A roadman, I’m told, is a streetwise young person who meets a certain minimum threshold of hardness, and who might well be inclined to turn up at your party without first being extended an invitation.
“Like a gentleman of the road?” I say.
“No,” my wife says. “Your father doesn’t understand.”
“Can you give me an example of a roadman I might know?” I say. It turns out I’m not acquainted with any roadmen.
My wife gets a vicarious thrill from tales of adolescent nightlife, but they invariably make me regret my failure to impose a sunset curfew. If I can’t keep my children penned up, I would at least like to find a way to discourage their honesty.
For the second Saturday running, my wife and I have divergent evening plans. I have a band gig. My wife is invited to the event, but she has let it be known that she isn’t the type of fan who travels to Stoke Newington to hear a 50-minute set comprised of 15% new material. Also, she says, she’s had another offer – a dinner party. She tells me this with a triumphant little smirk, as if to say, “I’m invited to your thing, but you’re not invited to mine.”
An early soundcheck means I’m obliged to set off for Stoke Newington at 3.30pm, but the gig is finished and the car loaded up by 11, and it is not yet midnight when I arrive home to find the oldest one sitting on the sofa with a bowl of cereal between his knees.
“Anyone else back yet?” I say.
The middle one is babysitting; the youngest is out somewhere, fighting with roadmen.
“No,” he says.
I send my wife a one-word text: “home”. Then I pour myself a glass of wine and settle down in front of the TV with the oldest one.
“What are we watching?” I ask.
“This,” he says.
As I bring the glass to my lips, my phone pings in my pocket. It’s a text from my wife that says, “Please come and pick me up,” followed by a nearby address and six Xs. I put my glass down.
“Be right back,” I say.
I get a small thrill from pressing someone else’s doorbell at midnight, when I haven’t been invited. I’m like a roadman, I think. Except I have a car.
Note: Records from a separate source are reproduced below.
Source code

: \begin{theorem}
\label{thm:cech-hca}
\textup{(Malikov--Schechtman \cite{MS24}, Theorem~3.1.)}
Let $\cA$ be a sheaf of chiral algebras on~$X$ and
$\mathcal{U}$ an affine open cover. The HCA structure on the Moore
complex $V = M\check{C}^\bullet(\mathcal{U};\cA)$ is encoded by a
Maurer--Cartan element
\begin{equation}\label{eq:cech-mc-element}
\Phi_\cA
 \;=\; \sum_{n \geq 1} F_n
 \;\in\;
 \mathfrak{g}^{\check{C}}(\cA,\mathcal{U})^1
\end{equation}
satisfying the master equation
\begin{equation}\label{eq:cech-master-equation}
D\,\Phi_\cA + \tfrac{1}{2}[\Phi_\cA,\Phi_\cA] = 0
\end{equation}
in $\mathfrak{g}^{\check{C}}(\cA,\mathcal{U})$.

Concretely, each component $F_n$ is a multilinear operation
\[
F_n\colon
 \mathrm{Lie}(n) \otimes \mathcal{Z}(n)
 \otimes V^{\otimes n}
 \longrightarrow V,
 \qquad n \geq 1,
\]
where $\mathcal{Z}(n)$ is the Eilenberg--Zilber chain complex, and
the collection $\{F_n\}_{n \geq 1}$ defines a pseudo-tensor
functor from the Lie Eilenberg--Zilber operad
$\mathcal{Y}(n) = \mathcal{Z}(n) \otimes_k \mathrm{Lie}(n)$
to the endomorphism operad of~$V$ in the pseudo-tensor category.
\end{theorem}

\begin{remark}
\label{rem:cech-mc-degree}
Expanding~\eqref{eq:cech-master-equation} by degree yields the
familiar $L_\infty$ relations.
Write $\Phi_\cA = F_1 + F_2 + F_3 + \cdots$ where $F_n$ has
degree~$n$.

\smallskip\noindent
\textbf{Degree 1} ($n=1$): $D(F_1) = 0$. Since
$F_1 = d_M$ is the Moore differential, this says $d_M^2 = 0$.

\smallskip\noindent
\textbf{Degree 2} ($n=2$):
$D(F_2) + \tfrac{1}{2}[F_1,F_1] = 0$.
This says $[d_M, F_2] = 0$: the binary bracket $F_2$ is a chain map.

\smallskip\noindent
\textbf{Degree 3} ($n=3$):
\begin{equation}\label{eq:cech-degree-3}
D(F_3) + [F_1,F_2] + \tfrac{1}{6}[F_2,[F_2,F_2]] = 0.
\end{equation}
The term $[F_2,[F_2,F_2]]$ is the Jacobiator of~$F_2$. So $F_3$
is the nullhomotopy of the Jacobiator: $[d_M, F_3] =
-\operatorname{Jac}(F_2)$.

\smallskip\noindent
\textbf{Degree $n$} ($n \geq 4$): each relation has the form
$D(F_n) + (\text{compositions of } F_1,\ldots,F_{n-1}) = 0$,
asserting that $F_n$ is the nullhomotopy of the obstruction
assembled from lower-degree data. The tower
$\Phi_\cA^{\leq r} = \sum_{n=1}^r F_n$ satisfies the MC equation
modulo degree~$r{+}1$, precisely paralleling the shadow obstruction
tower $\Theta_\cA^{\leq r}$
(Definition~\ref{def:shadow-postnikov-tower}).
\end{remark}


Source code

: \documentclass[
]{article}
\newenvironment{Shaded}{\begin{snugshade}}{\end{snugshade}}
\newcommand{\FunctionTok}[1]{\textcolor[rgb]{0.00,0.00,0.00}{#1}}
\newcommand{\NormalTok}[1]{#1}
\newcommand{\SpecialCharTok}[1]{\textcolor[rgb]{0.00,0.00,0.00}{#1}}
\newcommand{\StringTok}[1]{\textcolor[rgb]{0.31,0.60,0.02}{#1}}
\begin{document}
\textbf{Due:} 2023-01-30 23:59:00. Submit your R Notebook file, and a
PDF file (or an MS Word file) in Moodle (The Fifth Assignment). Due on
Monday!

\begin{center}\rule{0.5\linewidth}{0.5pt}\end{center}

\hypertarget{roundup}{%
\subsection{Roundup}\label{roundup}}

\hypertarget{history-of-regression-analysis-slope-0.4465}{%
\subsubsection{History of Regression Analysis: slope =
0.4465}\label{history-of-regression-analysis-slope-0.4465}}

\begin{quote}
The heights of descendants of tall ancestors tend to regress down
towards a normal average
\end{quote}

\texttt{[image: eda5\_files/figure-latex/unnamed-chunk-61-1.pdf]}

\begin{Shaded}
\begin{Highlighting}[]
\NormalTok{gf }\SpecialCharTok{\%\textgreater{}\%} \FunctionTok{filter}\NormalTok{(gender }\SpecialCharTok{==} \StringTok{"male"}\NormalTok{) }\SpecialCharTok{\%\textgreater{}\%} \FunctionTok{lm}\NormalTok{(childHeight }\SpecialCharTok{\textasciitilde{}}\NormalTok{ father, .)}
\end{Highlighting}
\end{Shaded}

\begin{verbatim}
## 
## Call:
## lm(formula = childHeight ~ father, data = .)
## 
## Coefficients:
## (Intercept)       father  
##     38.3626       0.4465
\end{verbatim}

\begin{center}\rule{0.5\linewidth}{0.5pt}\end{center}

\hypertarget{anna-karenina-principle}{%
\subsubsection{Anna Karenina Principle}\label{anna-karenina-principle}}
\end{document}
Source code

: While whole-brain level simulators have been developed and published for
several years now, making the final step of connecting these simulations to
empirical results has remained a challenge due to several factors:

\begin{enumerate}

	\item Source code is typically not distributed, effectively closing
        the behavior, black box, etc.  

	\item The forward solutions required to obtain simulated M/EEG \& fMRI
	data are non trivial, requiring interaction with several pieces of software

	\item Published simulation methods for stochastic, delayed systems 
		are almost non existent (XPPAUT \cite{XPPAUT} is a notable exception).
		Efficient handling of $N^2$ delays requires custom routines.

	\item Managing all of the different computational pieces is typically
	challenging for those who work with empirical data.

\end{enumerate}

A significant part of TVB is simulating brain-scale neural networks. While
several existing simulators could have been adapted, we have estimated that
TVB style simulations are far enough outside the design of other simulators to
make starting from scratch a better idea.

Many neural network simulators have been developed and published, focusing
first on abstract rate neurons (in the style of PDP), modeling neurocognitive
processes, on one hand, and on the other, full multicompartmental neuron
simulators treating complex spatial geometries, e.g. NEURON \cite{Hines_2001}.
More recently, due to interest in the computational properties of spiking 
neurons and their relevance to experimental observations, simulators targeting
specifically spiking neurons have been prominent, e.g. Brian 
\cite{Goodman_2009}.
Inside, I find a dinner party in the final throes of merriment. As a sober late arrival, I fall somewhere between object of curiosity and figure of fun. I’m seated next to my wife, who seems surprised to see me.
“What are you doing here?” she says.
“You just sent me a text,” I say.
“She didn’t send it, I sent it,” another guest says. “Weren’t you tipped off by the six Xs?”
“I was just leaving,” my wife says. “You can walk me.”
“We don’t need to walk,” I say. “I’ve got the car.”
It takes her a long moment to process this. She turns back toward the table. “My baby’s come to take me home!” she shouts. Then she turns back to me, her glasses slightly crooked on her nose. “Take me home, baby,” she says.